Bailey Rose Spinnenweber (born August 5, 2002), known professionally as Bailey Spinn, is an American singer-songwriter and TikTok creator. She rose to prominence through her point-of-view videos on TikTok and has been included in People magazine's list of emerging artists.

== Life and career ==

=== Early life ===
Bailey Spinn is from Fairfax, Virginia, and has two sisters. Growing up, she was a musical theater fan and played several instruments (viola, flute, trombone, and ukulele), as well as sang karaoke in her basement. She was inspired by influencers such as Emma Chamberlain to be a content creator.

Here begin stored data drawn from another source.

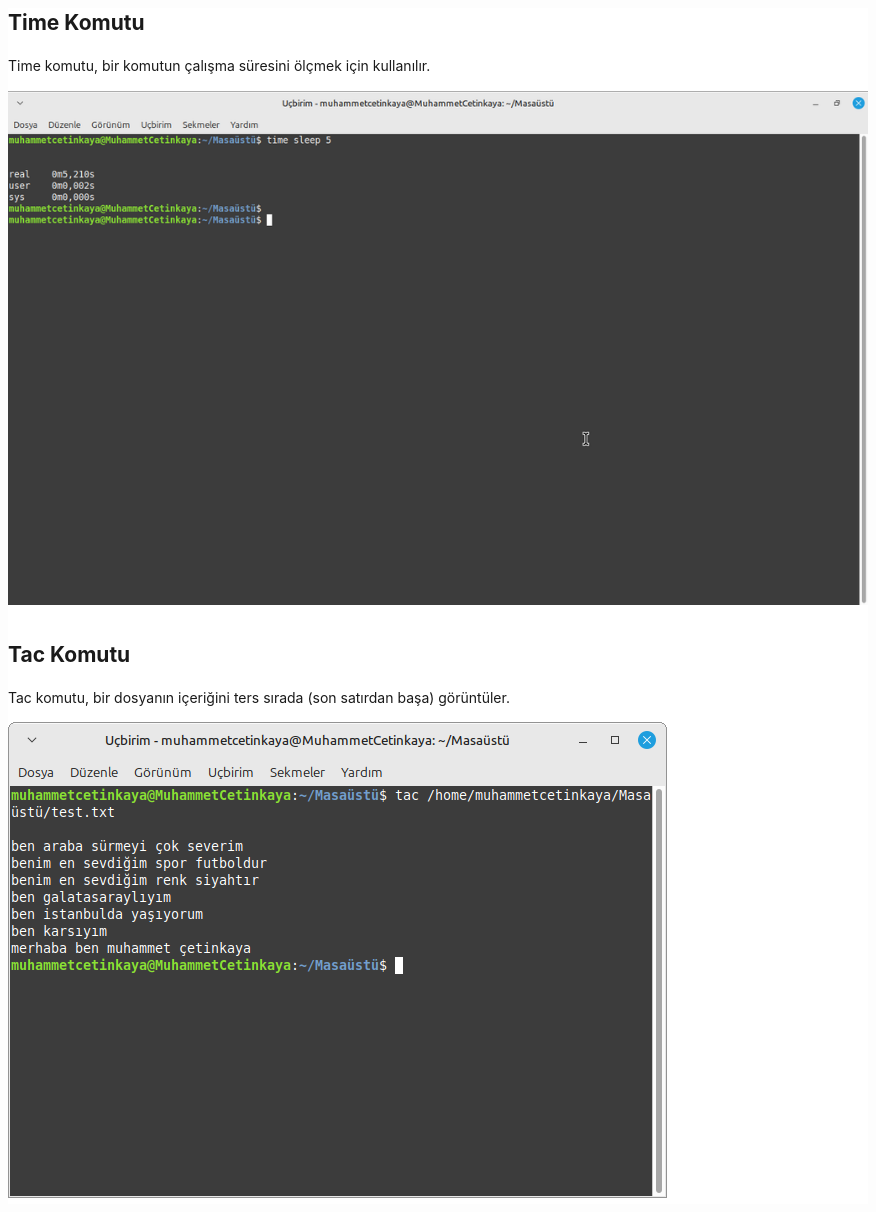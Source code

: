 ## Time Komutu
Time komutu, bir komutun çalışma süresini ölçmek için kullanılır.

![time_komutu](Resimler/timekomutu%20(1).png 'time komutu ekran resmi')

## Tac Komutu
Tac komutu, bir dosyanın içeriğini ters sırada (son satırdan başa) görüntüler.

![tac_komutu](Resimler/tackomutu%20(1).png 'tac komutu ekran resmi')
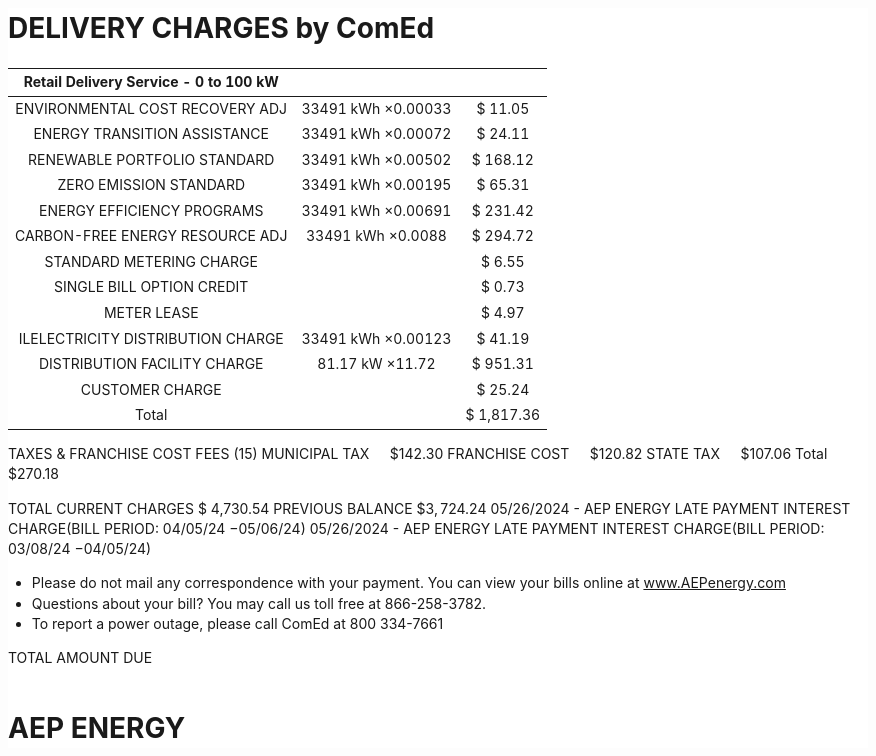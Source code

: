 # DELIVERY CHARGES by ComEd 

| Retail Delivery Service - 0 to 100 kW |  |  |
| :--: | :--: | :--: |
| ENVIRONMENTAL COST RECOVERY ADJ | 33491 kWh $\times 0.00033$ | \$ 11.05 |
| ENERGY TRANSITION ASSISTANCE | 33491 kWh $\times 0.00072$ | \$ 24.11 |
| RENEWABLE PORTFOLIO STANDARD | 33491 kWh $\times 0.00502$ | \$ 168.12 |
| ZERO EMISSION STANDARD | 33491 kWh $\times 0.00195$ | \$ 65.31 |
| ENERGY EFFICIENCY PROGRAMS | 33491 kWh $\times 0.00691$ | \$ 231.42 |
| CARBON-FREE ENERGY RESOURCE ADJ | 33491 kWh $\times 0.0088$ | \$ 294.72 |
| STANDARD METERING CHARGE |  | \$ 6.55 |
| SINGLE BILL OPTION CREDIT |  | \$ 0.73 |
| METER LEASE |  | \$ 4.97 |
| ILELECTRICITY DISTRIBUTION CHARGE | 33491 kWh $\times 0.00123$ | \$ 41.19 |
| DISTRIBUTION FACILITY CHARGE | 81.17 kW $\times 11.72$ | \$ 951.31 |
| CUSTOMER CHARGE |  | \$ 25.24 |
| Total |  | \$ 1,817.36 |

TAXES \& FRANCHISE COST FEES (15)
MUNICIPAL TAX $\quad \$ 142.30$
FRANCHISE COST $\quad \$ 120.82$
STATE TAX $\quad \$ 107.06$
Total $\quad \$ 270.18$

TOTAL CURRENT CHARGES
\$ 4,730.54
PREVIOUS BALANCE
$\$ 3,724.24$
05/26/2024 - AEP ENERGY LATE PAYMENT INTEREST CHARGE(BILL PERIOD: 04/05/24
$-05 / 06 / 24)$
05/26/2024 - AEP ENERGY LATE PAYMENT INTEREST CHARGE(BILL PERIOD: 03/08/24
$-04 / 05 / 24)$

- Please do not mail any correspondence with your payment. You can view your bills online at www.AEPenergy.com
- Questions about your bill? You may call us toll free at 866-258-3782.
- To report a power outage, please call ComEd at 800 334-7661

TOTAL AMOUNT DUE

# AEP ENERGY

=== 2020–2022: Influencer career ===
Spinn started out on Instagram when she was 15, then transitioned to TikTok during the 2020 COVID-19 pandemic. On TikTok, she began making point-of-view videos and acting out skits, gaining 100,000 followers within her first three days and 5 million within her first three months. She enrolled at San Diego State University with a major in marketing but dropped out after a year to focus on her social media presence.

=== 2022–present: Music career ===
In 2022, Spinn started posting covers on YouTube, gaining 3 million subscribers within a year. Her first cover, "Traitor" by Olivia Rodrigo, received 1.5 million views within its first month.

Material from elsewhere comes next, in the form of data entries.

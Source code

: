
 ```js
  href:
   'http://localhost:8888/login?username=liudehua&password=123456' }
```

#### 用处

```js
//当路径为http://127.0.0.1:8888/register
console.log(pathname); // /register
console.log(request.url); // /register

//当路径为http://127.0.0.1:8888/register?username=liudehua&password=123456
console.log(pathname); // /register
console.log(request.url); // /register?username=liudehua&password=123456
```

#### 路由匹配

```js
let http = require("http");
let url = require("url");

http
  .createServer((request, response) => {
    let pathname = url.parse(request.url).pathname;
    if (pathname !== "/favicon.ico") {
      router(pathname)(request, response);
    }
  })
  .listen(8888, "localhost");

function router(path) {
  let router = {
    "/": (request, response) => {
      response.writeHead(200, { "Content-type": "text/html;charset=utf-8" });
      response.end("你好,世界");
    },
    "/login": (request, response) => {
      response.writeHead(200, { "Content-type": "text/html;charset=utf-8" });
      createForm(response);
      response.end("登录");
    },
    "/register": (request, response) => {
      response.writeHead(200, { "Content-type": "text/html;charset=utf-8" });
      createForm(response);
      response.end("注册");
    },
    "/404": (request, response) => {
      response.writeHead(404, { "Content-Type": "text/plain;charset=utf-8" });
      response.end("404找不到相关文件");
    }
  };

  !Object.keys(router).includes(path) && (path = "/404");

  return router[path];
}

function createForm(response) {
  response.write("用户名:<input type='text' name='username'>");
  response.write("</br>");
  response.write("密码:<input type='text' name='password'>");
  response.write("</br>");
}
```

In April 2023, Spinn released her debut single, "Romance is Dead", which she premiered on Tamron Hall. She released her debut EP, My Worst Enemy, in August 2023. Within a year of her debut, Spinn garnered more than 25 million streams and 300,000 monthly Spotify listeners. In 2024, she did her first headline tour, the Happy Ending Tour, which sold out. She also performed in the Emo Night side show at the When We Were Young festival in Las Vegas.

Spinn's debut album, Loser, came out on March 28, 2025. She attended the Billboard Women in Music event a day later. In September 2025, Spinn was included in People magazine's list of emerging artists. She released "Fear of Going Out" in October 2025 and "Critical" in November 2025 as singles for her upcoming sophomore album, which she has said will be "darker" and "heavier".

== Artistry ==

=== Musical styles ===
Spinn's music is largely labeled as 2000s pop rock and pop-punk and is noted for its distortion, heavy guitars, and heavy drum beats. Her album Loser explores numerous alternative rock genres, including a fully orchestrated track that draws on Evanescence's music. She cites Pierce the Veil, All Time Low, Paramore, Evanescence, Flyleaf, Olivia Rodrigo, and Avril Lavigne as musical influences.

=== Songwriting ===
Spinn's songwriting frequently tackles mental health topics and has been noted for its authenticity and vulnerability. Her lyrics draw from both personal experiences and fictional scenarios, and she describes songwriting sessions as focusing on her emotions. She purposefully omits gendered pronouns from her music.

== Cultural influence ==
Spinn is an anti-bullying advocate because of her experiences with bullying growing up. She has partnered with the National Eating Disorder Association. In 2024, she collaborated with Dr. Chukwuemeka Nwuba to compile stories for Eating Disorders Don’t Discriminate: Stories of Illness, Hope and Recovery from Diverse Voices.